***** RECORDS TO PROCESS

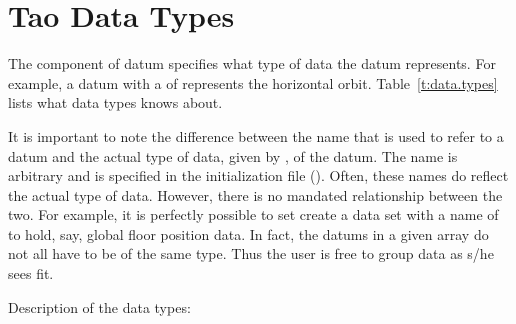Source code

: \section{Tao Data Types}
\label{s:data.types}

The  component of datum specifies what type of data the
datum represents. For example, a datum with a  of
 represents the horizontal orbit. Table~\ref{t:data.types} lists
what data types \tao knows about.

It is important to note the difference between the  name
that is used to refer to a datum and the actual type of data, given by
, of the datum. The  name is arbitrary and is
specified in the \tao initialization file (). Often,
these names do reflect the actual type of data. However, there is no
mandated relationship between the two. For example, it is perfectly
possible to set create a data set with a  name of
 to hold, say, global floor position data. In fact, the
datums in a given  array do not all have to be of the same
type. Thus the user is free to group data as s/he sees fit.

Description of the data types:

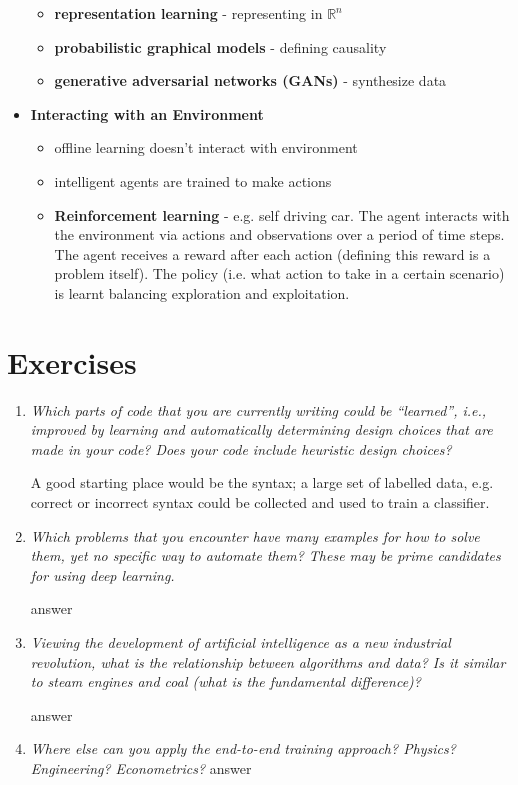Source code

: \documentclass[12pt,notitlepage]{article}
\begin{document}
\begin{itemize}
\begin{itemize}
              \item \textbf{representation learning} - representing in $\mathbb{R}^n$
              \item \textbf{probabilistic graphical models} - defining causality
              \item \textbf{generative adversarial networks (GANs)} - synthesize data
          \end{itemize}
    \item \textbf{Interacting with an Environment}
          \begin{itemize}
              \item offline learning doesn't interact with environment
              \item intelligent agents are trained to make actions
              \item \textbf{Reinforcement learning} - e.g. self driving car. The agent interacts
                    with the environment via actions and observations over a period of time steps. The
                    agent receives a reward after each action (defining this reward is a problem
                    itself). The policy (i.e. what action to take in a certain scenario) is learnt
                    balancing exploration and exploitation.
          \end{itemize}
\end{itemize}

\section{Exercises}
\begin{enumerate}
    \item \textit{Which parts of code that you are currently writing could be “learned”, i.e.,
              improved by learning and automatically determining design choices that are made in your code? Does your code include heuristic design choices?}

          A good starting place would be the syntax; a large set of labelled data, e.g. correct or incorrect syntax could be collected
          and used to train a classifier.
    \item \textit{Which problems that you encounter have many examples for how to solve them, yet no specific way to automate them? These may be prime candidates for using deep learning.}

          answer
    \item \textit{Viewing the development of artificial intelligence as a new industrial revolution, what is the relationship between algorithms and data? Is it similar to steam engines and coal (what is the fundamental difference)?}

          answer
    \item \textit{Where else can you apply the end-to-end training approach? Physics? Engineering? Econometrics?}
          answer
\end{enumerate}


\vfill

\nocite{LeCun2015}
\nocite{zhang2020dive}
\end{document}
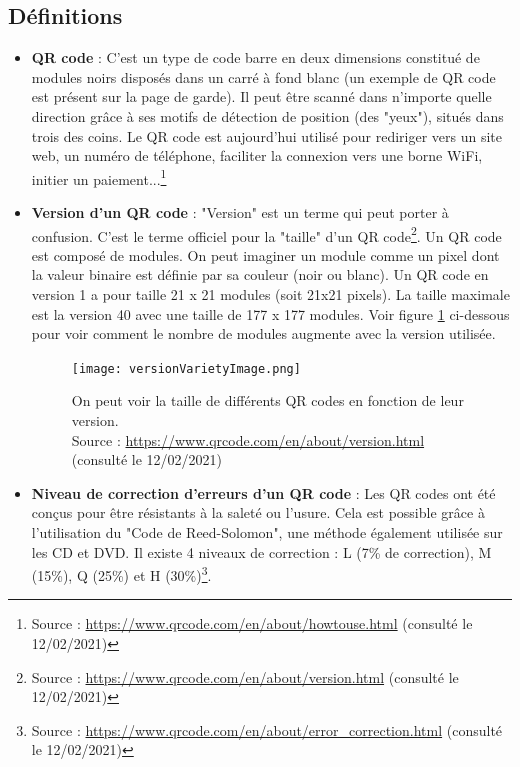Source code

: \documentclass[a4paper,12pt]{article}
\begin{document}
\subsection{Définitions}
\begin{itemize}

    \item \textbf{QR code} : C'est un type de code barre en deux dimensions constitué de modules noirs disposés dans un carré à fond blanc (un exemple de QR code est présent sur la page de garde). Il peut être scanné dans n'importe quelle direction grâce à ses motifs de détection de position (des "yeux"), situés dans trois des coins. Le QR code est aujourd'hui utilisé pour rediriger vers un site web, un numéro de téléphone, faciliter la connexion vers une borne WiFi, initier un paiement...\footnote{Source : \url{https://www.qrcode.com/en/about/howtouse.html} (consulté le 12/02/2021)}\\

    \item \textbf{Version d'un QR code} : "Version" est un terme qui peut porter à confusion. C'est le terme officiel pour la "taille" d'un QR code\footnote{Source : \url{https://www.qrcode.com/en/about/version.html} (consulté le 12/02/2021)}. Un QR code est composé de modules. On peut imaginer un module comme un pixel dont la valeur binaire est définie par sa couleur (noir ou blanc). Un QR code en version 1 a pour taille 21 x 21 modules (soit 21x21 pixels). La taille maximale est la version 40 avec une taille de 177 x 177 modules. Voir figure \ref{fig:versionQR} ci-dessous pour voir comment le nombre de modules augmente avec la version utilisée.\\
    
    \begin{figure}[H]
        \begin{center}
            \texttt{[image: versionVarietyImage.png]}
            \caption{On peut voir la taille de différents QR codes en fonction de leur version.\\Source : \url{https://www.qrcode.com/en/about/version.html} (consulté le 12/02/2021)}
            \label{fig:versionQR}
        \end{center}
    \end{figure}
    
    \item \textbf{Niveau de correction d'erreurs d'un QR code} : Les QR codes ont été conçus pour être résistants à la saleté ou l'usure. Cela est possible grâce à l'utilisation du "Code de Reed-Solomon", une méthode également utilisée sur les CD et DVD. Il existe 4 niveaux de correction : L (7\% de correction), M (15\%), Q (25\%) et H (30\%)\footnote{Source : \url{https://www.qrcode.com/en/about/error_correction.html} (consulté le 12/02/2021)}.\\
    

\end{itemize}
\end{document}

**********

When you reach the line with "A good starting" in the records above, start writing out lines exactly, and stop once the line with "problems that you" has been written; include nothing else.

## RESPONSE FOR THIS EXERCISE
          A good starting place would be the syntax; a large set of labelled data, e.g. correct or incorrect syntax could be collected
          and used to train a classifier.
    \item \textit{Which problems that you encounter have many examples for how to solve them, yet no specific way to automate them? These may be prime candidates for using deep learning.}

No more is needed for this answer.